Neither party involved in the current French court proceedings risks hurting its image in the long-term since consumers are used to sporadic disruption among companies in the same sector, according to industry observers. Rather, what will likely play out is a personality battle of who has more control over Hermès.
“Selling artisanal product is big business,” said Chris Ramey, president of Affluent Insights, Miami. “Hermès is protecting its turf against a more powerful organization.
“These moves are standard operating procedure in the world of business,” he said. “As marketers we cannot read too much into it – it is the natural order.”
WWD reported yesterday morning that Hermès International filed a complaint July 10 against LVMH for reasons including “insider trading, collusion and manipulating stock prices.”
Another WWD report centering on the lawsuit was released later that day. It said that LVMH filed a complaint against Hermès for “blackmail, false accusations and unfair competition.”
The majority of Hermès’ shares are family-owned, but LVMH now has 22.3 percent of the company’s shares, per WWD.
LVMH first announced that it held shares in Hermès that added up to a 17.1 percent stake in October 2010, which prompted an ongoing dispute between the two companies.
Regardless of the merit behind the lawsuits, it is best for Hermès and LVMH to settle out of court, per Milton Pedraza, CEO of the Luxury Institute, New York.
Court proceedings could be a distraction from building the brand and business-as-usual for senior executives.
“If LVMH is involved or not, the focus is keeping the business growing,” Mr. Pedraza said. “There will not be full ownership of Hermès unless the family decides to sell.
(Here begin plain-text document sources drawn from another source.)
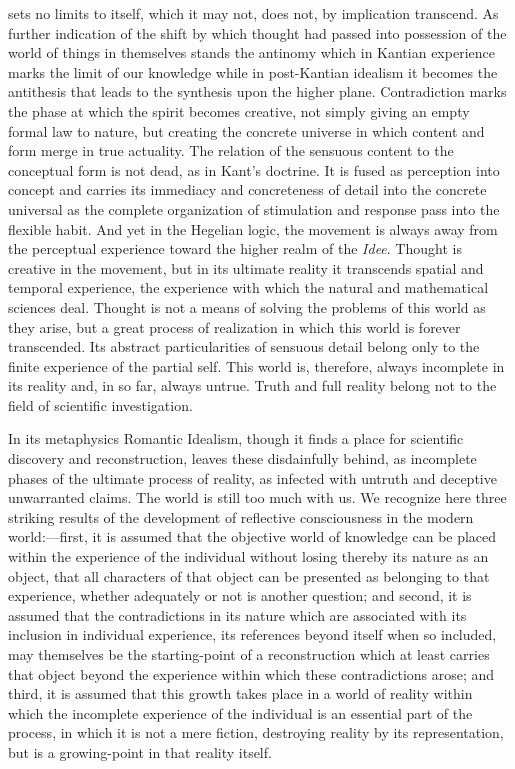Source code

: \documentclass[12pt]{article}
\begin{document}
sets no limits to itself, which it may not, does not, by
implication transcend. As further indication of the
shift by which thought had passed into possession of
the world of things in themselves stands the antinomy
which in Kantian experience marks the limit of our
knowledge while in post-Kantian idealism it becomes
the antithesis that leads to the synthesis upon the
higher plane. Contradiction marks the phase at which
the spirit becomes creative, not simply giving an empty
formal law to nature, but creating the concrete universe
in which content and form merge in true actuality.
The relation of the sensuous content to the
conceptual form is not dead, as in Kant's doctrine. It
is fused as perception into concept and carries its
immediacy and concreteness of detail into the concrete
universal as the complete organization of stimulation
and response pass into the flexible habit. And yet
in the Hegelian logic, the movement is always away
from the perceptual experience toward the higher realm
of the \emph{Idee}. Thought is creative in the movement, but
in its ultimate reality it transcends spatial and temporal
experience, the experience with which the natural
and mathematical sciences deal. Thought is not a
means of solving the problems of this world as they
arise, but a great process of realization in which this
world is forever transcended. Its abstract particularities
of sensuous detail belong only to the finite experience
of the partial self. This world is, therefore,
always incomplete in its reality and, in so far, always
untrue. Truth and full reality belong not to the field
of scientific investigation.


In its metaphysics Romantic Idealism, though it
finds a place for scientific discovery and reconstruction,
leaves these disdainfully behind, as incomplete phases
of the ultimate process of reality, as infected with untruth
and deceptive unwarranted claims. The world is
still too much with us. We recognize here three striking
results of the development of reflective consciousness
in the modern world:—first, it is assumed that the
objective world of knowledge can be placed within
the experience of the individual without losing thereby
its nature as an object, that all characters of that
object can be presented as belonging to that experience,
whether adequately or not is another question;
and second, it is assumed that the contradictions in
its nature which are associated with its inclusion in
individual experience, its references beyond itself when
so included, may themselves be the starting-point of
a reconstruction which at least carries that object
beyond the experience within which these contradictions
arose; and third, it is assumed that this growth
takes place in a world of reality within which the
incomplete experience of the individual is an essential
part of the process, in which it is not a mere fiction,
destroying reality by its representation, but is a growing-point
in that reality itself.
\end{document}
“It is not the worst thing to share success with a shareholder like LVMH,” he said. “I think there can be a resolution, but a legal resolution would not be best.
“There will be press and it will not be positive, so this will not benefit anyone.”
The battle of luxe
The clash between Hermès and LVMH seems to have gotten the companies some attention in the luxury sector and among interested consumers.
However, experts agree that the push behind the current court proceedings is a personality clash.
In fact, LVMH’s stake in Hermès could prove its worth in the luxury industry, per Al Ries, chairman of focusing consultancy Ries & Ries, Roswell, GA.
“I am surprised Hermès would take legal action against LVMH,” Mr. Ries said. “It should be pleased a major competitor thought enough about the future prospects of Hermès that it acquired a substantial share of the company.
“Hermès cannot be worried about a possible takeover because of the way the company is structured with the three families owning a controlling share,” he said. “No company buys a substantial share of a competitor without having a long-term interest in acquiring the company.
“LVMH is probably prepared to hold its share of Hermès for years or even decades hoping that it someday might be able to acquire the company.”
Hermès and LVMH have a seemingly untouchable status in the luxury sector, and court proceedings will not alter that. Affluent consumers have seen this happen before and it does not phase them, per Affluent Insights’ Mr. Ramey.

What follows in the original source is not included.